Moroccan Culture and Somewhat Secret Love Affairs
Some things are just universal. I figured that out sometime in the first week, when my host cousin put on Britney Spears’ “I’m Not a Girl, Not Yet a Woman” for the fifth straight time and Mom yelled at her to turn it down. There wasn’t exactly much to figure out; the knowledge that there were other people on the other side of the planet who were identical to me was the reason I went to that other side of the planet in the first place. But it didn’t quite hit home until the night I went on a date.
I was lying on my bed, watching Rachel Maddow and minding my own business, when my sister comes in to tell me she’s going out. Would I like to come? It should tell you something about Morocco at night that I paused Rachel unthinkingly and went with her. It was eleven at night. There were people everywhere. Women sat on the walls around the mosque while their sons played soccer in the courtyard in front of it; a large crowd was gathered in front of some mysterious tent blaring music; the line for grand taxis went around the block. And there on the corner was a mass of teenagers, milling about and trying to look cool. Wafaa stalked up to a pair of boys who were waiting for us.
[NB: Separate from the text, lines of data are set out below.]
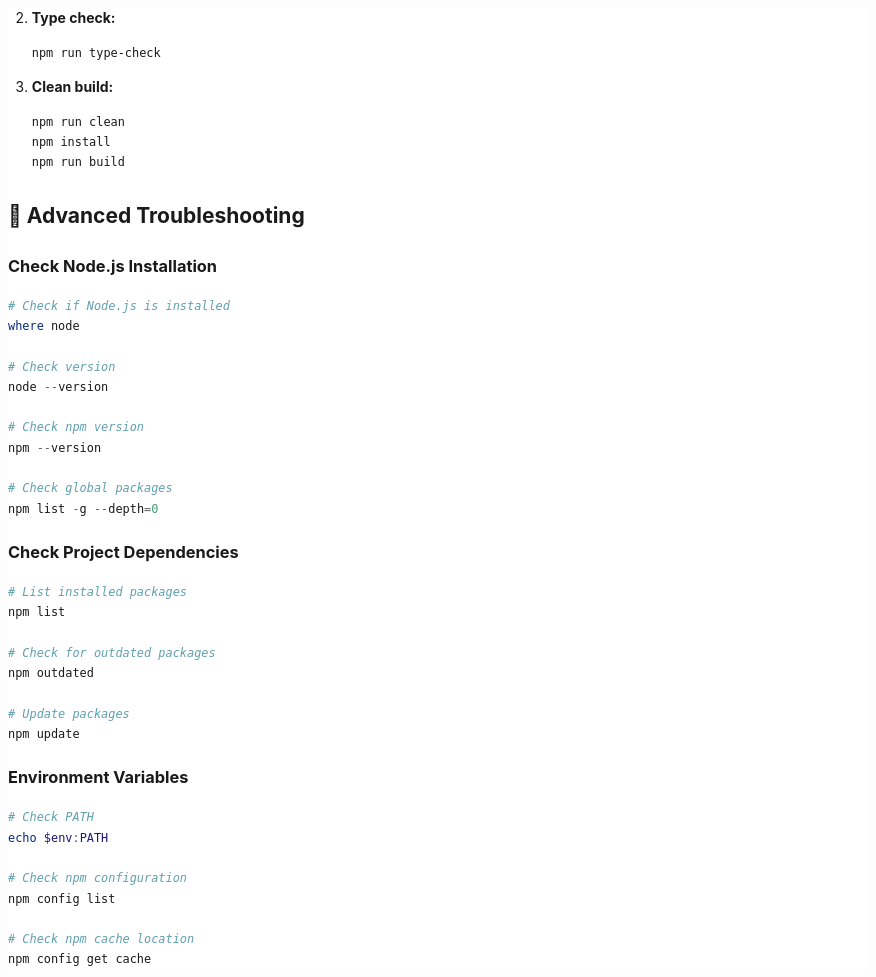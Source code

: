2. **Type check:**
   ```bash
   npm run type-check
   ```

3. **Clean build:**
   ```bash
   npm run clean
   npm install
   npm run build
   ```

## 🔧 Advanced Troubleshooting

### Check Node.js Installation
```powershell
# Check if Node.js is installed
where node

# Check version
node --version

# Check npm version
npm --version

# Check global packages
npm list -g --depth=0
```

### Check Project Dependencies
```bash
# List installed packages
npm list

# Check for outdated packages
npm outdated

# Update packages
npm update
```

### Environment Variables
```powershell
# Check PATH
echo $env:PATH

# Check npm configuration
npm config list

# Check npm cache location
npm config get cache
```
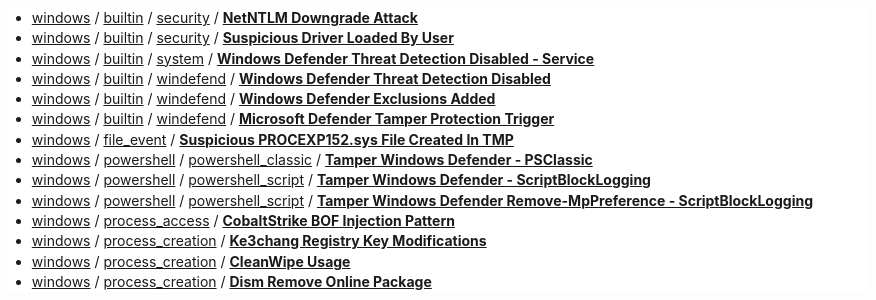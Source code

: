 * [windows](https://github.com/SigmaHQ/sigma/tree/master/rules/windows/) / [builtin](https://github.com/SigmaHQ/sigma/tree/master/rules/windows/builtin/) / [security](https://github.com/SigmaHQ/sigma/tree/master/rules/windows/builtin/security/) / **[NetNTLM Downgrade Attack](https://github.com/SigmaHQ/sigma/blob/master/rules/windows/builtin/security/win_net_ntlm_downgrade.yml)**
* [windows](https://github.com/SigmaHQ/sigma/tree/master/rules/windows/) / [builtin](https://github.com/SigmaHQ/sigma/tree/master/rules/windows/builtin/) / [security](https://github.com/SigmaHQ/sigma/tree/master/rules/windows/builtin/security/) / **[Suspicious Driver Loaded By User](https://github.com/SigmaHQ/sigma/blob/master/rules/windows/builtin/security/win_user_driver_loaded.yml)**
* [windows](https://github.com/SigmaHQ/sigma/tree/master/rules/windows/) / [builtin](https://github.com/SigmaHQ/sigma/tree/master/rules/windows/builtin/) / [system](https://github.com/SigmaHQ/sigma/tree/master/rules/windows/builtin/system/) / **[Windows Defender Threat Detection Disabled - Service](https://github.com/SigmaHQ/sigma/blob/master/rules/windows/builtin/system/win_system_defender_disabled.yml)**
* [windows](https://github.com/SigmaHQ/sigma/tree/master/rules/windows/) / [builtin](https://github.com/SigmaHQ/sigma/tree/master/rules/windows/builtin/) / [windefend](https://github.com/SigmaHQ/sigma/tree/master/rules/windows/builtin/windefend/) / **[Windows Defender Threat Detection Disabled](https://github.com/SigmaHQ/sigma/blob/master/rules/windows/builtin/windefend/win_defender_disabled.yml)**
* [windows](https://github.com/SigmaHQ/sigma/tree/master/rules/windows/) / [builtin](https://github.com/SigmaHQ/sigma/tree/master/rules/windows/builtin/) / [windefend](https://github.com/SigmaHQ/sigma/tree/master/rules/windows/builtin/windefend/) / **[Windows Defender Exclusions Added](https://github.com/SigmaHQ/sigma/blob/master/rules/windows/builtin/windefend/win_defender_exclusions.yml)**
* [windows](https://github.com/SigmaHQ/sigma/tree/master/rules/windows/) / [builtin](https://github.com/SigmaHQ/sigma/tree/master/rules/windows/builtin/) / [windefend](https://github.com/SigmaHQ/sigma/tree/master/rules/windows/builtin/windefend/) / **[Microsoft Defender Tamper Protection Trigger](https://github.com/SigmaHQ/sigma/blob/master/rules/windows/builtin/windefend/win_defender_tamper_protection_trigger.yml)**
* [windows](https://github.com/SigmaHQ/sigma/tree/master/rules/windows/) / [file_event](https://github.com/SigmaHQ/sigma/tree/master/rules/windows/file_event/) / **[Suspicious PROCEXP152.sys File Created In TMP](https://github.com/SigmaHQ/sigma/blob/master/rules/windows/file_event/file_event_win_susp_procexplorer_driver_created_in_tmp_folder.yml)**
* [windows](https://github.com/SigmaHQ/sigma/tree/master/rules/windows/) / [powershell](https://github.com/SigmaHQ/sigma/tree/master/rules/windows/powershell/) / [powershell_classic](https://github.com/SigmaHQ/sigma/tree/master/rules/windows/powershell/powershell_classic/) / **[Tamper Windows Defender - PSClassic](https://github.com/SigmaHQ/sigma/blob/master/rules/windows/powershell/powershell_classic/posh_pc_tamper_with_windows_defender.yml)**
* [windows](https://github.com/SigmaHQ/sigma/tree/master/rules/windows/) / [powershell](https://github.com/SigmaHQ/sigma/tree/master/rules/windows/powershell/) / [powershell_script](https://github.com/SigmaHQ/sigma/tree/master/rules/windows/powershell/powershell_script/) / **[Tamper Windows Defender - ScriptBlockLogging](https://github.com/SigmaHQ/sigma/blob/master/rules/windows/powershell/powershell_script/posh_ps_tamper_defender.yml)**
* [windows](https://github.com/SigmaHQ/sigma/tree/master/rules/windows/) / [powershell](https://github.com/SigmaHQ/sigma/tree/master/rules/windows/powershell/) / [powershell_script](https://github.com/SigmaHQ/sigma/tree/master/rules/windows/powershell/powershell_script/) / **[Tamper Windows Defender Remove-MpPreference - ScriptBlockLogging](https://github.com/SigmaHQ/sigma/blob/master/rules/windows/powershell/powershell_script/posh_ps_tamper_defender_remove_mppreference.yml)**
* [windows](https://github.com/SigmaHQ/sigma/tree/master/rules/windows/) / [process_access](https://github.com/SigmaHQ/sigma/tree/master/rules/windows/process_access/) / **[CobaltStrike BOF Injection Pattern](https://github.com/SigmaHQ/sigma/blob/master/rules/windows/process_access/proc_access_win_cobaltstrike_bof_injection_pattern.yml)**
* [windows](https://github.com/SigmaHQ/sigma/tree/master/rules/windows/) / [process_creation](https://github.com/SigmaHQ/sigma/tree/master/rules/windows/process_creation/) / **[Ke3chang Registry Key Modifications](https://github.com/SigmaHQ/sigma/blob/master/rules/windows/process_creation/proc_creation_win_apt_ke3chang_regadd.yml)**
* [windows](https://github.com/SigmaHQ/sigma/tree/master/rules/windows/) / [process_creation](https://github.com/SigmaHQ/sigma/tree/master/rules/windows/process_creation/) / **[CleanWipe Usage](https://github.com/SigmaHQ/sigma/blob/master/rules/windows/process_creation/proc_creation_win_cleanwipe.yml)**
* [windows](https://github.com/SigmaHQ/sigma/tree/master/rules/windows/) / [process_creation](https://github.com/SigmaHQ/sigma/tree/master/rules/windows/process_creation/) / **[Dism Remove Online Package](https://github.com/SigmaHQ/sigma/blob/master/rules/windows/process_creation/proc_creation_win_dsim_remove.yml)**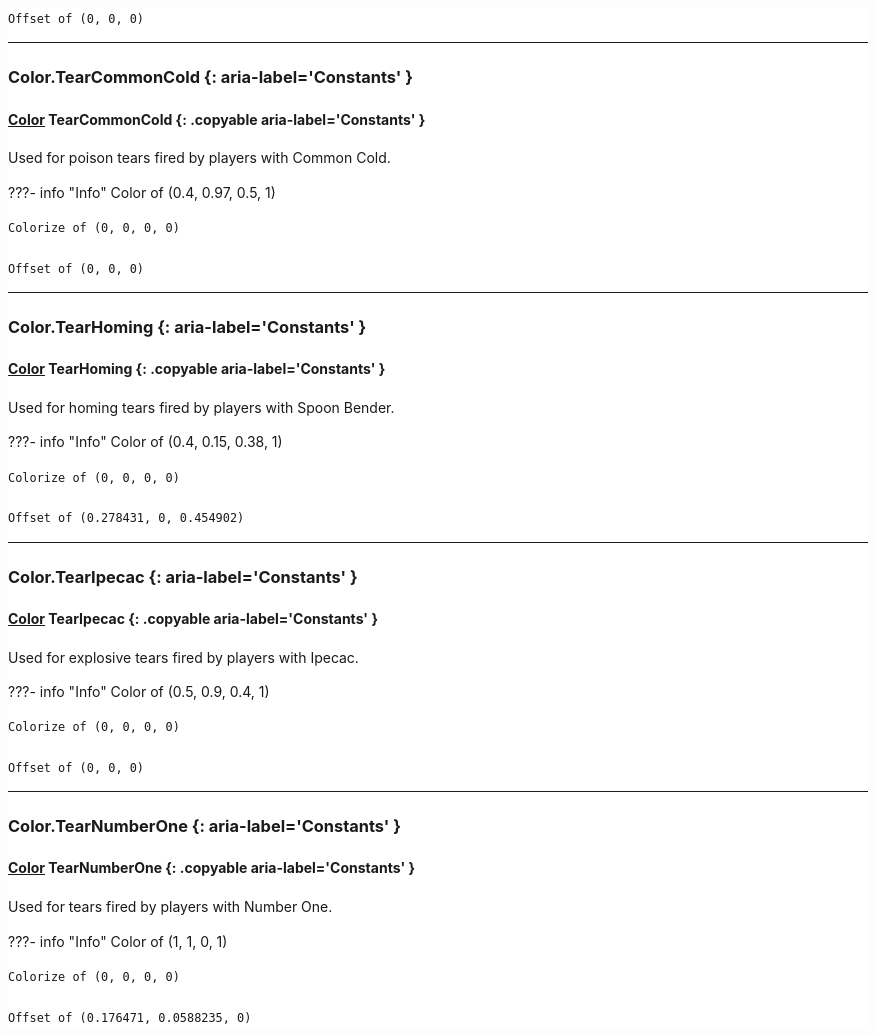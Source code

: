     Offset of (0, 0, 0)

___
### Color.TearCommonCold {: aria-label='Constants' }
#### [Color](Color.md) TearCommonCold {: .copyable aria-label='Constants' }
Used for poison tears fired by players with Common Cold.

???- info "Info"
    Color of (0.4, 0.97, 0.5, 1)

    Colorize of (0, 0, 0, 0)

    Offset of (0, 0, 0)

___
### Color.TearHoming {: aria-label='Constants' }
#### [Color](Color.md) TearHoming {: .copyable aria-label='Constants' }
Used for homing tears fired by players with Spoon Bender.

???- info "Info"
    Color of (0.4, 0.15, 0.38, 1)

    Colorize of (0, 0, 0, 0)

    Offset of (0.278431, 0, 0.454902)

___
### Color.TearIpecac {: aria-label='Constants' }
#### [Color](Color.md) TearIpecac {: .copyable aria-label='Constants' }
Used for explosive tears fired by players with Ipecac.

???- info "Info"
    Color of (0.5, 0.9, 0.4, 1)

    Colorize of (0, 0, 0, 0)

    Offset of (0, 0, 0)

___
### Color.TearNumberOne {: aria-label='Constants' }
#### [Color](Color.md) TearNumberOne {: .copyable aria-label='Constants' }
Used for tears fired by players with Number One.

???- info "Info"
    Color of (1, 1, 0, 1)

    Colorize of (0, 0, 0, 0)

    Offset of (0.176471, 0.0588235, 0)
And as we stood there for twenty minutes, talking, I figured it out. Here were two boys and two girls on a street corner, attempting to share a conversation, but one of us hardly spoke arabic and the other seemed to meld into the background as the conversation went on. It was just my sister and this boy, laughing and talking. They exchanged the kind of intimacies normal to Moroccan conversation–grabbing each other’s hands, punching shoulders. But my Wafaa’s hand always lingered a second longer than appropriate.
When it was over, I employed my best Arabic on her. “Oh, Hamish!” I mocked. “I love you, Hamish! Let’s get married!”
“Stop it!” She was horrified. And then, “Was I that obvious?”
I nodded.
“Don’t tell Mom.” And I didn’t.
Mom was displeased with the inordinate amount of time for which we were gone, and I could see that she wasn’t buying Wafaa’s story, but I easily feigned confusion and skipped on upstairs.
Things went on like this. I became the preferred wingman over our cousin or other sister; my limited Arabic made me both unlikely to snitch and unable to tease above a second grade level. And as I watched it go on, I realized that I hadn’t come in at the beginning of something. This was not a fledgling romance. My sister and this boy had been dancing delicately around this street corner for years. Five years. They were going to get married, my sister assured me. And so I played my small part in their affair and left it at that.
My departure from Morocco mostly involved my constant reassurances to my family that I would return to see them soon. “Winter,” they insisted. I tried to talk them into next year.
“I’ll return for Wafaa’s wedding,” I said with perfect honesty. I want to be there when she marries the man she loves.
“Oh, before that,” my mom scoffed.
Wafaa explained to me later. “We can’t get married,” she said. “I don’t know when. But a wedding is very expensive, and a house–we don’t have the money.”
And finally I understood. How very universal indeed.